NHS officials ‘screaming’ at factory chiefs for more tests: Manufacturers are ‘overwhelmed’

Desperate hospital officials have been ‘screaming and shouting’ for coronavirus testing kits, The Mail on Sunday has been told. 

Andrew Broggio, the owner of Wiltshire-based Medical Wire and Equipment Co Ltd, said he has been ‘completely overwhelmed’ by demand and that he cannot ‘magic ten million kits out of thin air’. 

Like other diagnostics firms across the country, Medical Wire and Equipment and its 75 employees are working around the clock to increase production of the tests for health workers and patients. 

Mr Broggio, 49, said: ‘It has been desperate. There has been shouting down the phone. It has been difficult for our sales staff. 

‘We are being screamed at by individual hospital trusts acquiring our product and we are also under pressure from the NHS supply chain to supply them too.

‘Screamed at’:  Andrew Broggio, of Wiltshire-based Medical Wire and Equipment Co Ltd, said his staff were being shouted out down the phone 

‘It has completely overwhelmed us.’ 

The demands come days after Health Secretary Matt Hancock pledged to increase testing tenfold to 100,000 people a day by the end of this month. 

But the plan, revealed on Thursday amid growing public anger at the lack of testing, has been met with scepticism by industry leaders who say they are having to go from a standing start. 

Allan Wilson, president of the Institute of Biomedical Sciences, which represents NHS lab workers, last night said widespread shortages in basic testing components were causing a headache. 

Testing pledge: Health Secretary Matt Hancock pledged to increase testing tenfold to 100,000 people a day

Testing pledge: Health Secretary Matt Hancock pledged to increase testing tenfold to 100,000 people a day

‘There have been shortages in something as basic as the swabs used to take the test an the solution used to transport the tests to laboratories,’ he added. 

‘We have got the staff and the platforms to do these tests – they already exist in NHS labs up and down the country – what we lack are the [chemical] reagents, the plastics, the consumables and the chemicals that we use to carry out the tests within the labs.’ 

Among items labs cannot get their hands on are cotton swabs used to take throat samples and the plastic tubes used to seal and send them. 

Mr Wilson added: ‘That’s our frustration as biomedical scientists – we are ready to help but the supply chain has not been secured.’ 

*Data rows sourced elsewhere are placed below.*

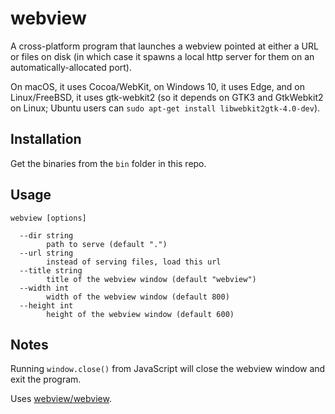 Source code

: # webview

A cross-platform program that launches a webview pointed at either a URL or files on disk (in which case it spawns a local http server for them on an automatically-allocated port).

On macOS, it uses Cocoa/WebKit, on Windows 10, it uses Edge, and on Linux/FreeBSD, it uses gtk-webkit2 (so it depends on GTK3 and GtkWebkit2 on Linux; Ubuntu users can `sudo apt-get install libwebkit2gtk-4.0-dev`).

## Installation

Get the binaries from the `bin` folder in this repo.

## Usage

```
webview [options]

  --dir string
        path to serve (default ".")
  --url string
        instead of serving files, load this url
  --title string
        title of the webview window (default "webview")
  --width int
        width of the webview window (default 800)
  --height int
        height of the webview window (default 600)
```

## Notes

Running `window.close()` from JavaScript will close the webview window and exit the program.

Uses [webview/webview](https://github.com/webview/webview).
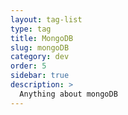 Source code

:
 ```yaml
---
layout: tag-list
type: tag
title: MongoDB
slug: mongoDB
category: dev
order: 5
sidebar: true
description: >
  Anything about mongoDB
---
```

Doris-Ann Williams, of the British in Vitro Diagnostics Association, said Mr Hancock had set the 100,000 target ‘without any consultation with the industry’.

Ministers are already at risk of missing a much more modest target they set in mid March, to be carrying out 25,000 tests a day by the middle of this month. 

More is needed: Experts say that testing will have to hit a higher level once lockdown measures are lifted

More is needed: Experts say that testing will have to hit a higher level once lockdown measures are lifted

 They now have just ten days to reach it. However, the daily tally is still struggling to rise above the 10,000 mark – and yesterday it dropped below it, to just 9,406.

Experts say much higher levels of testing will be required once lockdown measures are lifted. 

The Prime Minister is thought to be keen to relax some social distancing measures as early as Easter Monday, due to concern that the lockdown is causing deep damage to the economy and people’s mental health, although no decisions have yet been taken. 

Medical Wire and Equipment is in high level discussions with the Ministry of Defence and Government’s advisers Deloitte to boost production during the pandemic. 

On Friday, the firm despatched 100,000 kits revealing whether you currently have coronavirus for use in the NHS. 

They are hoping to increase production to around 175,000 kits this week and up to 300,000 within six weeks’ time. 

The test, called a Virocult, is a swab, which is used to take a sample from a patient’s throat and nose. 

This is then put into a chemical cocktail contained in a 5cm-long sterile plastic tube and sent off to laboratories to be analysed. 

Mr Broggio believes that he would need to triple production in order to meet demand but that his company can only manufacture component parts so fast. 

He said: ‘There are limits because we need to increase the manufacture of components. We invested in capital equipment two weeks ago and I hope to have this equipment within five weeks. Everyone is pulling their finger out.’